INSTRUCTIONS TO FOLLOW:
The answer must consist of every line below containing "activate".

++++ ENTRIES SUPPLIED

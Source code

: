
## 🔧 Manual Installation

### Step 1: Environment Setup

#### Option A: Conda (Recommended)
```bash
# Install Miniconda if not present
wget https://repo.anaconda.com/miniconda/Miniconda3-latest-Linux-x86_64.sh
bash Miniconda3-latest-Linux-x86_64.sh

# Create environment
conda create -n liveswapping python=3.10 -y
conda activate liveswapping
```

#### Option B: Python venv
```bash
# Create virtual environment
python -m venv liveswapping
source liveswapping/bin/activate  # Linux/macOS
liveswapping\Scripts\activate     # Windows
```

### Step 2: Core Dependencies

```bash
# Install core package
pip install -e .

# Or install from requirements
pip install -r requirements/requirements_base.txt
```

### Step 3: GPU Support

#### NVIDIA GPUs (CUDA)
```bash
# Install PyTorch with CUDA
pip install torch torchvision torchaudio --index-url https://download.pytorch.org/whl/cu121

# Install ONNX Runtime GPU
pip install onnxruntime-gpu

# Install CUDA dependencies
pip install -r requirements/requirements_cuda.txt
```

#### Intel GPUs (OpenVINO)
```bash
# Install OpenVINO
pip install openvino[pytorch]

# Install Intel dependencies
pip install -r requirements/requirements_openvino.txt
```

++++++++

PROBLEM SOLUTION:
conda activate liveswapping
source liveswapping/bin/activate  # Linux/macOS
liveswapping\Scripts\activate     # Windows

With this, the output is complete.